1950年深秋,北平的风已经带了凉意。刚搬进东皇城根排练厅的青年演员们没想到,几个月后他们当中会有人戴上“毛主席”的桂冠。排练厅里灯泡微黄,墙上却贴满了那年刚刚洗出来的渡江战役照片,一张张热气还没散尽。
于是之也在里面。没人注意到,换衣间角落里,他总爱对着镜子迅速比划几个手势,又抿嘴笑一笑,像在掂量什么。这是一种习惯——二十岁那年,他在仓库抬麻袋,空档就会模仿工头的腔调逗兄弟们乐。拮据、繁忙,却练出一副极灵的观察眼。戏剧感觉,就是那时候攒下的。
1942年他踏进北平青年戏剧社,台灯下读到《哈姆雷特》,一夜没睡。三年后考进北大西语系,又因学费告急退学。

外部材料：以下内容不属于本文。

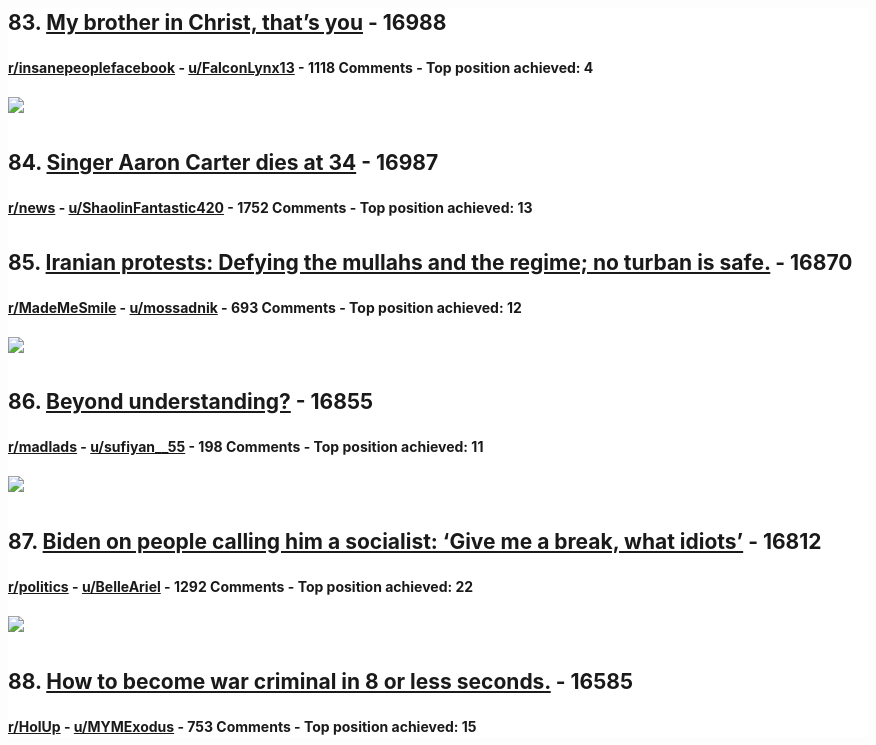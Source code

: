 ## 83. [My brother in Christ, that’s you](http://reddit.com/r/insanepeoplefacebook/comments/yn36ry/my_brother_in_christ_thats_you/) - 16988
#### [r/insanepeoplefacebook](http://reddit.com/r/insanepeoplefacebook) - [u/FalconLynx13](http://reddit.com/u/FalconLynx13) - 1118 Comments - Top position achieved: 4

<a href="https://i.redd.it/kqg7gi9nl6y91.jpg"><img src="https://b.thumbs.redditmedia.com/2TXM-GSG1YW2OFB17S1177kBJqW-YAafTB45wihgMCk.jpg"></img></a>

## 84. [Singer Aaron Carter dies at 34](http://reddit.com/r/news/comments/yn4u9i/singer_aaron_carter_dies_at_34/) - 16987
#### [r/news](http://reddit.com/r/news) - [u/ShaolinFantastic420](http://reddit.com/u/ShaolinFantastic420) - 1752 Comments - Top position achieved: 13

## 85. [Iranian protests: Defying the mullahs and the regime; no turban is safe.](http://reddit.com/r/MadeMeSmile/comments/ymzv44/iranian_protests_defying_the_mullahs_and_the/) - 16870
#### [r/MadeMeSmile](http://reddit.com/r/MadeMeSmile) - [u/mossadnik](http://reddit.com/u/mossadnik) - 693 Comments - Top position achieved: 12

<a href="https://v.redd.it/le5xhh8qz5y91"><img src="https://a.thumbs.redditmedia.com/LBqs8u1zhjcWzqpCX1u8QV5Lx8H_NeYUUSW-VEhQgr8.jpg"></img></a>

## 86. [Beyond understanding?](http://reddit.com/r/madlads/comments/ymmwmk/beyond_understanding/) - 16855
#### [r/madlads](http://reddit.com/r/madlads) - [u/sufiyan__55](http://reddit.com/u/sufiyan__55) - 198 Comments - Top position achieved: 11

<a href="https://i.redd.it/kdd2c9rsi4y91.jpg"><img src="https://b.thumbs.redditmedia.com/Islxtkv_Tn7aH678SNrTTv4GzBKogMa8HJU6QM3HXzQ.jpg"></img></a>

## 87. [Biden on people calling him a socialist: ‘Give me a break, what idiots’](http://reddit.com/r/politics/comments/yn11dk/biden_on_people_calling_him_a_socialist_give_me_a/) - 16812
#### [r/politics](http://reddit.com/r/politics) - [u/BelleAriel](http://reddit.com/u/BelleAriel) - 1292 Comments - Top position achieved: 22

<a href="https://thehill.com/homenews/administration/3721308-biden-on-people-calling-him-a-socialist-give-me-a-break-what-idiots/"><img src="https://b.thumbs.redditmedia.com/0SIEysYTOMBZnafP9gDhkTIMyb575AJBfxVkxNJkz5E.jpg"></img></a>

## 88. [How to become war criminal in 8 or less seconds.](http://reddit.com/r/HolUp/comments/ymoxrp/how_to_become_war_criminal_in_8_or_less_seconds/) - 16585
#### [r/HolUp](http://reddit.com/r/HolUp) - [u/MYMExodus](http://reddit.com/u/MYMExodus) - 753 Comments - Top position achieved: 15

听上去曲折,落在他自己嘴里却轻描淡写:“书读几页,舞台更长。”随即加入祖国剧团,跑龙套、拉布景,一干就是两年。
北平解放,他随队转入华北人民文工团,也就是后来响当当的北京人艺。那会儿舞台灯光设备简陋,演员只能靠自身“发电”。于是之把模仿当日课:走路前倾三度,挥手角度不超四十五度,甚至连抽烟的节奏都记笔记。1951年初,《龙须沟》筹排,他自告奋勇演疯癫落魄的程疯子,剃前额头发,硬是把脸型拉长。首演时,大幕一拉开,全场先怔后爆笑,程疯子算是立住了。
没过多久,文工团接到排练歌剧《长征》的通知。全团沸腾,焦点只有一个:谁演毛主席?导演李伯钊心里没底。她先看档案、再看排练,绕了三圈还是没有主意。一天傍晚,有人把于是之的试妆废片扔到她桌上。那是冲洗失败的半灰影像,面部轮廓模糊,偏偏额头宽而饱,眼窝深,乍看竟与领袖神似。李伯钊盯了几秒,手一拍:“就他!”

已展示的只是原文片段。